EXTRACTED DATA: Begin

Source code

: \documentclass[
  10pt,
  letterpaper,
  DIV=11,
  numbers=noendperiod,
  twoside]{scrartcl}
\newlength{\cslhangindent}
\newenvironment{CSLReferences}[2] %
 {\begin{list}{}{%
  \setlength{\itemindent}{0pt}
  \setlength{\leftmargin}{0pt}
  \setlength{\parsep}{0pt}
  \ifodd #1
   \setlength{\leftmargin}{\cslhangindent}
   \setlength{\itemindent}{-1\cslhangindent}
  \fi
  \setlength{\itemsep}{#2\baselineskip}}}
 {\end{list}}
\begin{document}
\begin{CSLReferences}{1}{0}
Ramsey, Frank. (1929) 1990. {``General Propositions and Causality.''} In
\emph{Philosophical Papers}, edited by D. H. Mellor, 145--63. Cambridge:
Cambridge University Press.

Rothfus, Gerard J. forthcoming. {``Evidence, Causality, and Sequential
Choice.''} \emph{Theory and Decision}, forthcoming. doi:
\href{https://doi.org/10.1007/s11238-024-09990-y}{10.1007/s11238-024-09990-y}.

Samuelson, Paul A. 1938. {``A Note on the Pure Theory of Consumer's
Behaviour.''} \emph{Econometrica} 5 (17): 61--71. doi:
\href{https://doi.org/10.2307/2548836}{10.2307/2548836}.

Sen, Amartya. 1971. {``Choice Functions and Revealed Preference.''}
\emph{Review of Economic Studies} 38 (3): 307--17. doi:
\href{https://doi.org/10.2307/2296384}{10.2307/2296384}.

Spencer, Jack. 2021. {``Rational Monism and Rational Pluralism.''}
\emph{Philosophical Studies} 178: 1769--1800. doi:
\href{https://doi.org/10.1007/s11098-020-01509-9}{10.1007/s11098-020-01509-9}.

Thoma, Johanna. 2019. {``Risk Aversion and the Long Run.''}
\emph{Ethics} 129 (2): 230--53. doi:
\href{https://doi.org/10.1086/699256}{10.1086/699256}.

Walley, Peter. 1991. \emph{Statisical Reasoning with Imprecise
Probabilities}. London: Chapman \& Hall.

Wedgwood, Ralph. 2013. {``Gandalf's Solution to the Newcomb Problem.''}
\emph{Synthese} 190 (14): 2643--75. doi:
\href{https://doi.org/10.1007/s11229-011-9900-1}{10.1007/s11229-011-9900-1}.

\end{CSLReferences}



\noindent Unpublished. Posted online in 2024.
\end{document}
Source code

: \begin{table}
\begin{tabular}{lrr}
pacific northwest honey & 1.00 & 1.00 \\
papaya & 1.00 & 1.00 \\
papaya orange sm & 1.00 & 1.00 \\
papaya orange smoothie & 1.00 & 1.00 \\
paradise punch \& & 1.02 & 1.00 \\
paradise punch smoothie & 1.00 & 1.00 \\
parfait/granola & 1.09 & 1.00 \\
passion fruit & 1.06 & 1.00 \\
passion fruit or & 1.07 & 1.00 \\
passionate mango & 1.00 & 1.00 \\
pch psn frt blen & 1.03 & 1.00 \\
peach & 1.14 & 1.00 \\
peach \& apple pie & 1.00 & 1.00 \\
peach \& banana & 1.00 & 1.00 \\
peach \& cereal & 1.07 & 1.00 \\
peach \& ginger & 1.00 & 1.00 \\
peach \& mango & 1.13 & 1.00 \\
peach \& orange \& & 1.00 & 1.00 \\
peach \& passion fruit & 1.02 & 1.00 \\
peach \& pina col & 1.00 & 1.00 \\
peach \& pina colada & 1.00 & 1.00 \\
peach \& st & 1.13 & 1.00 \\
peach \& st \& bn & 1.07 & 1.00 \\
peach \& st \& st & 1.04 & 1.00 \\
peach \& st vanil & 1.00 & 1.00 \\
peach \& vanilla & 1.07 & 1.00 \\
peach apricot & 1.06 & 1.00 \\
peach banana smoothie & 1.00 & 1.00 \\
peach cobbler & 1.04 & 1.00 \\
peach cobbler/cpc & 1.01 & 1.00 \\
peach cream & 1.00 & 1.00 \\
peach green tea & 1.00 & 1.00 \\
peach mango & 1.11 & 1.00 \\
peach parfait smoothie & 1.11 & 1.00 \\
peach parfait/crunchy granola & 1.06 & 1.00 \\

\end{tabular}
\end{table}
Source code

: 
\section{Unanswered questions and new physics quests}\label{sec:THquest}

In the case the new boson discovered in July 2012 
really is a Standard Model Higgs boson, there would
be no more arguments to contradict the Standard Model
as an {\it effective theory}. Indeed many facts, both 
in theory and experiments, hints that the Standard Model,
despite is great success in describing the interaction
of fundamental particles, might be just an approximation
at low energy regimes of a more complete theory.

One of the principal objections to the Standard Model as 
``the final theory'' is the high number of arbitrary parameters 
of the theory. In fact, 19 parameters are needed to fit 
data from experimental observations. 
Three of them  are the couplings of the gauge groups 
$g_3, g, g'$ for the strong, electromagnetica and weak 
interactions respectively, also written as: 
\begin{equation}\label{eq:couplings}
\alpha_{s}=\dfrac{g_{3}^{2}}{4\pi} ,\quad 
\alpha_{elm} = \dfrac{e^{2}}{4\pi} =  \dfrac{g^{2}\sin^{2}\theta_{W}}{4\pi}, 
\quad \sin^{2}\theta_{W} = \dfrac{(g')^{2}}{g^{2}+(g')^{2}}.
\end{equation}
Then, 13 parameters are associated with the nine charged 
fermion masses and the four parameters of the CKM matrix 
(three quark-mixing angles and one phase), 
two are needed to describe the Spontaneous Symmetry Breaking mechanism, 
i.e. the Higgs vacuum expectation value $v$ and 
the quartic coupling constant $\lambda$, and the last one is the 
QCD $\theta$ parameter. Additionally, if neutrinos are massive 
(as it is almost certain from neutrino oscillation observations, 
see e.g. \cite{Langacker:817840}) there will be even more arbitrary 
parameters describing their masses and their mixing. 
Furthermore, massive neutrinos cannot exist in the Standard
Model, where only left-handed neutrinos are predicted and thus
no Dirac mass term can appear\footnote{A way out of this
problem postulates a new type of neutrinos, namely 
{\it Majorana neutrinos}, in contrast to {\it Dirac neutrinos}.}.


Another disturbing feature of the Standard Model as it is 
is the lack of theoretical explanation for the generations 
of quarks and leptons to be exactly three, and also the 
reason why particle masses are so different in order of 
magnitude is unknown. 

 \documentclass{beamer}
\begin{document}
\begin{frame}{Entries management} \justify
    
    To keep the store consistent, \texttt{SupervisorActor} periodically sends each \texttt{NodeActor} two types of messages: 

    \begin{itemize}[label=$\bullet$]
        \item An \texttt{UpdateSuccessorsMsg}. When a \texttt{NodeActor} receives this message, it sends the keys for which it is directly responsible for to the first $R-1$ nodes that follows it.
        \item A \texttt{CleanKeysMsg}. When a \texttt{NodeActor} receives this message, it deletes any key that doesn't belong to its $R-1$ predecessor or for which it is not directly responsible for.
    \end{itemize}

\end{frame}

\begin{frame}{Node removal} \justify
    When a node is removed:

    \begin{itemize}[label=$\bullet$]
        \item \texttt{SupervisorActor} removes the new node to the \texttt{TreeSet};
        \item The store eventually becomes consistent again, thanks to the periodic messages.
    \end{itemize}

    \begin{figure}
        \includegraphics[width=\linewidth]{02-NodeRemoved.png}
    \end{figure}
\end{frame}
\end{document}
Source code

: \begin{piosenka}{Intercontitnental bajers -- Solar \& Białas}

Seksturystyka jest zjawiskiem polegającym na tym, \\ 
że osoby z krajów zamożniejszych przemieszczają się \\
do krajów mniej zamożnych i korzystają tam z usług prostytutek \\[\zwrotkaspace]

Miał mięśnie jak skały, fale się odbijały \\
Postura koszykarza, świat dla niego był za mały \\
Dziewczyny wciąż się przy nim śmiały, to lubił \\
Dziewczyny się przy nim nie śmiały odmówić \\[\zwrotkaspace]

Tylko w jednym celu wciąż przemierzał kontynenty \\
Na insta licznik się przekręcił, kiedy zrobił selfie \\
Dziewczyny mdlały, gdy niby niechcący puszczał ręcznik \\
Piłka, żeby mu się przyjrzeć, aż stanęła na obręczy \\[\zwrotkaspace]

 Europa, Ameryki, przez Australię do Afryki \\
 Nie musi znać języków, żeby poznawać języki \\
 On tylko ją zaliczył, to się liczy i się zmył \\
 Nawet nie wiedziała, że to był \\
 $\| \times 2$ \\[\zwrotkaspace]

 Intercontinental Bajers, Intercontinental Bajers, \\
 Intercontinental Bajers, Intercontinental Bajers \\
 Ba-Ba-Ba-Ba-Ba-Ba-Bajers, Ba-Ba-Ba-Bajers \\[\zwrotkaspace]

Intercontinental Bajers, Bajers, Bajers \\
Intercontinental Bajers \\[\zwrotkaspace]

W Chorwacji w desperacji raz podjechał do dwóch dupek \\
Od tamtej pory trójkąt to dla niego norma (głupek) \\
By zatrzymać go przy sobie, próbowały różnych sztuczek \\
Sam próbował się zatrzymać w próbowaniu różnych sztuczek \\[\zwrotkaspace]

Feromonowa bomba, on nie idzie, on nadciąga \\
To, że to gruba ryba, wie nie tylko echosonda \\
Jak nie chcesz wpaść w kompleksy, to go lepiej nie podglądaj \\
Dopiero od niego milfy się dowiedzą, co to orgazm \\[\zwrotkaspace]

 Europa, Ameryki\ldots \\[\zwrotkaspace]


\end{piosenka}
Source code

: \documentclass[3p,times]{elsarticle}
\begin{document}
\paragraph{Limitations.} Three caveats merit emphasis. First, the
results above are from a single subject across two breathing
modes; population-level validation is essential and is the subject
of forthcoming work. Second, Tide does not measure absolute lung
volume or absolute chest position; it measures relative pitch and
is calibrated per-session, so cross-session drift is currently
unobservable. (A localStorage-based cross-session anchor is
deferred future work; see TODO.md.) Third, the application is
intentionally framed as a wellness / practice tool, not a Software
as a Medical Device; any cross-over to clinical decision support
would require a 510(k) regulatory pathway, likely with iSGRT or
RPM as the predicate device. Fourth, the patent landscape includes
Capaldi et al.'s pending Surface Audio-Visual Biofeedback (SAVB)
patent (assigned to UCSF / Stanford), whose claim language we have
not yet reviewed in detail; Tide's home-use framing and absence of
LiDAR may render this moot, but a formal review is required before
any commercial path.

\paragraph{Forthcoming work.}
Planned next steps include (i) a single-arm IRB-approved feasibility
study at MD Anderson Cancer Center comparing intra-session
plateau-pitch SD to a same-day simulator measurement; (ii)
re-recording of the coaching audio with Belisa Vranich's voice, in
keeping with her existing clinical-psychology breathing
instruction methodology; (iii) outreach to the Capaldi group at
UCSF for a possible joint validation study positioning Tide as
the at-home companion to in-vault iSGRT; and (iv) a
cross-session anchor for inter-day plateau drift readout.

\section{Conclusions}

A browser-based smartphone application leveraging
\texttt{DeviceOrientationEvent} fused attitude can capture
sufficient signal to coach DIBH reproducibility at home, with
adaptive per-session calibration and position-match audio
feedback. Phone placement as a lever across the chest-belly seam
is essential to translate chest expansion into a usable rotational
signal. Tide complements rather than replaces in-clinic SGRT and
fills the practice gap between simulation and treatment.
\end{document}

EXTRACTED DATA: End

▸ **TASK INSTRUCTIONS**: Starting with the line above that holds "questions and new" and stopping with the line that holds "many facts, both", reproduce each line exactly, omitting all other lines.

▸ **EXERCISE RESULT**:
\section{Unanswered questions and new physics quests}\label{sec:THquest}

In the case the new boson discovered in July 2012 
really is a Standard Model Higgs boson, there would
be no more arguments to contradict the Standard Model
as an {\it effective theory}. Indeed many facts, both 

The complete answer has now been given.